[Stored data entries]
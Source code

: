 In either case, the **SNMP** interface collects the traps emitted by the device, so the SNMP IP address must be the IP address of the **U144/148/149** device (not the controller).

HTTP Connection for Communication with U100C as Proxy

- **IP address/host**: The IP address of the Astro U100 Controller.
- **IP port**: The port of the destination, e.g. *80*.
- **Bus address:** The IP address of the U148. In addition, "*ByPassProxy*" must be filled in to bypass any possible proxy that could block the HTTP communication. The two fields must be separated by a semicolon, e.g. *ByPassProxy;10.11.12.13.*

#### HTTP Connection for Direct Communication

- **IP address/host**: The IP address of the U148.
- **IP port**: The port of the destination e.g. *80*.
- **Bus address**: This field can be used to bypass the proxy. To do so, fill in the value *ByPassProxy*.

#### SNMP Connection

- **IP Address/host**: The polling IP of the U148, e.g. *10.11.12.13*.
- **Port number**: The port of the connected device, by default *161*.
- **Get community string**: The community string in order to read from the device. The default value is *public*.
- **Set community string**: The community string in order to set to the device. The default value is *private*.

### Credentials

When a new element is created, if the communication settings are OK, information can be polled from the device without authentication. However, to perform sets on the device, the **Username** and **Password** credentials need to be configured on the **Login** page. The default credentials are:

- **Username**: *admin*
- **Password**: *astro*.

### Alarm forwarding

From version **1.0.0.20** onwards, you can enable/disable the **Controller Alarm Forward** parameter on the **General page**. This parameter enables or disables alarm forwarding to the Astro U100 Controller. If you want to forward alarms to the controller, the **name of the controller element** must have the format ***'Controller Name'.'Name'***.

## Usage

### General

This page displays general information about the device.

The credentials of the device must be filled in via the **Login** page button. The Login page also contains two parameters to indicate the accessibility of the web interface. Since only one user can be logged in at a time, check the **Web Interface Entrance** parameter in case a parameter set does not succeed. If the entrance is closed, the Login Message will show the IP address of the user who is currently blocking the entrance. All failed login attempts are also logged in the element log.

◆ ABOUT THIS EXERCISE
Go through the data above and return every line exactly.

◆ COMPLETED EXERCISE
Source code

: In either case, the **SNMP** interface collects the traps emitted by the device, so the SNMP IP address must be the IP address of the **U144/148/149** device (not the controller).

HTTP Connection for Communication with U100C as Proxy

- **IP address/host**: The IP address of the Astro U100 Controller.
- **IP port**: The port of the destination, e.g. *80*.
- **Bus address:** The IP address of the U148. In addition, "*ByPassProxy*" must be filled in to bypass any possible proxy that could block the HTTP communication. The two fields must be separated by a semicolon, e.g. *ByPassProxy;10.11.12.13.*

#### HTTP Connection for Direct Communication

- **IP address/host**: The IP address of the U148.
- **IP port**: The port of the destination e.g. *80*.
- **Bus address**: This field can be used to bypass the proxy. To do so, fill in the value *ByPassProxy*.

#### SNMP Connection

- **IP Address/host**: The polling IP of the U148, e.g. *10.11.12.13*.
- **Port number**: The port of the connected device, by default *161*.
- **Get community string**: The community string in order to read from the device. The default value is *public*.
- **Set community string**: The community string in order to set to the device. The default value is *private*.

### Credentials

When a new element is created, if the communication settings are OK, information can be polled from the device without authentication. However, to perform sets on the device, the **Username** and **Password** credentials need to be configured on the **Login** page. The default credentials are:

- **Username**: *admin*
- **Password**: *astro*.

### Alarm forwarding

From version **1.0.0.20** onwards, you can enable/disable the **Controller Alarm Forward** parameter on the **General page**. This parameter enables or disables alarm forwarding to the Astro U100 Controller. If you want to forward alarms to the controller, the **name of the controller element** must have the format ***'Controller Name'.'Name'***.

## Usage

### General

This page displays general information about the device.

The credentials of the device must be filled in via the **Login** page button. The Login page also contains two parameters to indicate the accessibility of the web interface. Since only one user can be logged in at a time, check the **Web Interface Entrance** parameter in case a parameter set does not succeed. If the entrance is closed, the Login Message will show the IP address of the user who is currently blocking the entrance. All failed login attempts are also logged in the element log.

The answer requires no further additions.